Retype, word for word, every line of the records below starting at the one that contains "5) **Extreme Programming**: Read" and ending at the one that contains "of 'more agile'."; include both of those lines and nothing more.
============
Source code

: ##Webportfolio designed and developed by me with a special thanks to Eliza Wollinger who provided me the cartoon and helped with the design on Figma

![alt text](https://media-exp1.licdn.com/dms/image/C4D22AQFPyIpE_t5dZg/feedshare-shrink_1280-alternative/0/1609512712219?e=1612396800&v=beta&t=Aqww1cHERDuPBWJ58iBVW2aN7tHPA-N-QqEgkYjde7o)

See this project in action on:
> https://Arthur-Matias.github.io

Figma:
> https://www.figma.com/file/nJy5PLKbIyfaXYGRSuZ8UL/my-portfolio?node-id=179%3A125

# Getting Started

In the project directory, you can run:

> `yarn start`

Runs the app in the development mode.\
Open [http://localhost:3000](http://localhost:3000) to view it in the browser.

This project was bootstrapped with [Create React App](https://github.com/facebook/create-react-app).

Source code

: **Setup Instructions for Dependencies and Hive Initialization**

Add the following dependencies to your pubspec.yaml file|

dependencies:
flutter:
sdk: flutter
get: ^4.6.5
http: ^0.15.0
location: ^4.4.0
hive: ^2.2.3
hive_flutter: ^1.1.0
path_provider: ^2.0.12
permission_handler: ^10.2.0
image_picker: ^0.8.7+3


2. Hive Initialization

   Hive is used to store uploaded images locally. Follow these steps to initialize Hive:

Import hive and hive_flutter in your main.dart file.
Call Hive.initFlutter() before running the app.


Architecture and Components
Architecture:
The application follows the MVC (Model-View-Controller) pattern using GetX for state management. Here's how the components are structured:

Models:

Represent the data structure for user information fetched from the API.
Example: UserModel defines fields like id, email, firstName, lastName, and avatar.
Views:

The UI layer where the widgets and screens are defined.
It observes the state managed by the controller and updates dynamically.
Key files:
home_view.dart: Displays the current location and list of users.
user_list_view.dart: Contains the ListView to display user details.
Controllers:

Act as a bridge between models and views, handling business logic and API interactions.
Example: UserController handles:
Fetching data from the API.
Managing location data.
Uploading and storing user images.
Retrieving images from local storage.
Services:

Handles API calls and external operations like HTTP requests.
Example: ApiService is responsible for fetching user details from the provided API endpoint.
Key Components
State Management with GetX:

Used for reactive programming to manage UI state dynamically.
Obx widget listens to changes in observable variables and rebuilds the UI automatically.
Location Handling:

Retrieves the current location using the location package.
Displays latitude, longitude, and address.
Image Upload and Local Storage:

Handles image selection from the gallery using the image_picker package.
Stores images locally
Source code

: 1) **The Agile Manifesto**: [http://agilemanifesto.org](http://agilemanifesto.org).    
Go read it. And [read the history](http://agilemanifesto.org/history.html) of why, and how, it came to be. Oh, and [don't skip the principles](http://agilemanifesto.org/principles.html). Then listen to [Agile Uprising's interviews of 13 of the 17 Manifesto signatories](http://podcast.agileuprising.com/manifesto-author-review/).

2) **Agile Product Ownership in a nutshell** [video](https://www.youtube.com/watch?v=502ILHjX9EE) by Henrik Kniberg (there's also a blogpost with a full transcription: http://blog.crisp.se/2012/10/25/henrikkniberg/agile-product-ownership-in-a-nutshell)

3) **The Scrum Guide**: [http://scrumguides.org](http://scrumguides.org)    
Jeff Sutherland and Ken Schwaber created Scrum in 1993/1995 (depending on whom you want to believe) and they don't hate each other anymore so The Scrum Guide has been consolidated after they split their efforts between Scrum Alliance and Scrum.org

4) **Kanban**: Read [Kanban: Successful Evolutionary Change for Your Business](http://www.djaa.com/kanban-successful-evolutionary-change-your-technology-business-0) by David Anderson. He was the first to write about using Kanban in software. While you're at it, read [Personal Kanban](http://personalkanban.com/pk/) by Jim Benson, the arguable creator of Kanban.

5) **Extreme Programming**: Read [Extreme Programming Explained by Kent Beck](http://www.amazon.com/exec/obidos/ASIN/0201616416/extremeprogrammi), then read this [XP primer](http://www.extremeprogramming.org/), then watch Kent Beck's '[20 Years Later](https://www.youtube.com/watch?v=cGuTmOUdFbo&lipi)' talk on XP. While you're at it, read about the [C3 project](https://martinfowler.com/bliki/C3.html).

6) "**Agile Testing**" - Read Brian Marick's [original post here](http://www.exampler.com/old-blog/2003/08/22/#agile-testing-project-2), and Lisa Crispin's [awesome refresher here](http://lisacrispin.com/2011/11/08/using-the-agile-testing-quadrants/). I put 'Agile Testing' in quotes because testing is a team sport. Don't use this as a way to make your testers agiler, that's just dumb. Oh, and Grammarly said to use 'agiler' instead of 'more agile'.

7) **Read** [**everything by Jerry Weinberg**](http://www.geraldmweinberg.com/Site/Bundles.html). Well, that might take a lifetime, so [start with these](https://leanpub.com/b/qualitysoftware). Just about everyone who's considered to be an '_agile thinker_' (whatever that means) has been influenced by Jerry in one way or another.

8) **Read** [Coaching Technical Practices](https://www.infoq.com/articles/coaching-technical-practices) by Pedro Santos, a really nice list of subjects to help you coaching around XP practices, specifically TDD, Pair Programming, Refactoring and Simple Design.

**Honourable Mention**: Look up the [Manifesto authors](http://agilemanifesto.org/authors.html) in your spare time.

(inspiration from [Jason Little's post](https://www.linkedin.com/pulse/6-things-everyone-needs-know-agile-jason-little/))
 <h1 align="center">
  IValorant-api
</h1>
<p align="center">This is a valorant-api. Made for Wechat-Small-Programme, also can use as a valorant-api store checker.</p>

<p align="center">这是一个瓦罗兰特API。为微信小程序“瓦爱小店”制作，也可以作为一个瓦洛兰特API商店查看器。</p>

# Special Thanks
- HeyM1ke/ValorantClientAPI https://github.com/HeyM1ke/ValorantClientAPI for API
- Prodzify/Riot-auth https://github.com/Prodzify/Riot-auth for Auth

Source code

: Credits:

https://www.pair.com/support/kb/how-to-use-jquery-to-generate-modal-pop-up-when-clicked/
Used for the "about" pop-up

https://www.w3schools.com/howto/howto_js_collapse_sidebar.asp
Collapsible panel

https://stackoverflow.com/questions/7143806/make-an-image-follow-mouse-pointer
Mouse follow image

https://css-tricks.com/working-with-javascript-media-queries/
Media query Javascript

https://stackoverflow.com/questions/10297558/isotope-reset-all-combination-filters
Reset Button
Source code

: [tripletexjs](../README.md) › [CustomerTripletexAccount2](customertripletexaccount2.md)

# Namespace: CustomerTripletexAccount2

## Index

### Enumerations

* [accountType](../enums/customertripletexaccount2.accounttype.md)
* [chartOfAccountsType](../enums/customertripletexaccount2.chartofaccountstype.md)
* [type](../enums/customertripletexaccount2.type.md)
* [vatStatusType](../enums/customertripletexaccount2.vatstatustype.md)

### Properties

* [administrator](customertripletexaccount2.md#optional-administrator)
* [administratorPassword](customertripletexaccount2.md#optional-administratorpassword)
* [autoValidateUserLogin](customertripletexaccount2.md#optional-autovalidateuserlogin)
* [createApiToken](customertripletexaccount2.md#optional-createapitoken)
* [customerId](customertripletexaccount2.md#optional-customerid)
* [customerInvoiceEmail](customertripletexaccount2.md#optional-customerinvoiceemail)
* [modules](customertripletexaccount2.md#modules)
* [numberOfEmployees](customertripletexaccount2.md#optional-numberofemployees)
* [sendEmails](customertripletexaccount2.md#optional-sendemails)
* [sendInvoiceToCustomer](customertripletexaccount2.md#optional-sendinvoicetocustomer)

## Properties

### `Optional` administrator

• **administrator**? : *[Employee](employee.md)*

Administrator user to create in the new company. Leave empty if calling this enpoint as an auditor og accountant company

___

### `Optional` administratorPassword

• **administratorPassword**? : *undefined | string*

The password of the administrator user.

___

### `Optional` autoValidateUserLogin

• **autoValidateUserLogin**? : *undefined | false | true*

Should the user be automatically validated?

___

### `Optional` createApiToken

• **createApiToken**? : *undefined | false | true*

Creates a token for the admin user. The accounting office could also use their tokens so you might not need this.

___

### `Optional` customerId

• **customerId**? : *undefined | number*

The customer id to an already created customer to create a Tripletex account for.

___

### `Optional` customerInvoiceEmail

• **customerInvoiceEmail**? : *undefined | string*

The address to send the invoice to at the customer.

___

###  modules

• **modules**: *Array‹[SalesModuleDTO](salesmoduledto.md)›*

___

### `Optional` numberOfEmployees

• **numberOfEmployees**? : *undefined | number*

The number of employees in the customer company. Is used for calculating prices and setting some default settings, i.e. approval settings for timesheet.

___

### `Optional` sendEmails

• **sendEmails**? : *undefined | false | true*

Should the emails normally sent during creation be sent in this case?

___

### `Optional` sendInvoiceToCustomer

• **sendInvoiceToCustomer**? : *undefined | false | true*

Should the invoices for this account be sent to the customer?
============
▶ [RESULT]:
5) **Extreme Programming**: Read [Extreme Programming Explained by Kent Beck](http://www.amazon.com/exec/obidos/ASIN/0201616416/extremeprogrammi), then read this [XP primer](http://www.extremeprogramming.org/), then watch Kent Beck's '[20 Years Later](https://www.youtube.com/watch?v=cGuTmOUdFbo&lipi)' talk on XP. While you're at it, read about the [C3 project](https://martinfowler.com/bliki/C3.html).

6) "**Agile Testing**" - Read Brian Marick's [original post here](http://www.exampler.com/old-blog/2003/08/22/#agile-testing-project-2), and Lisa Crispin's [awesome refresher here](http://lisacrispin.com/2011/11/08/using-the-agile-testing-quadrants/). I put 'Agile Testing' in quotes because testing is a team sport. Don't use this as a way to make your testers agiler, that's just dumb. Oh, and Grammarly said to use 'agiler' instead of 'more agile'.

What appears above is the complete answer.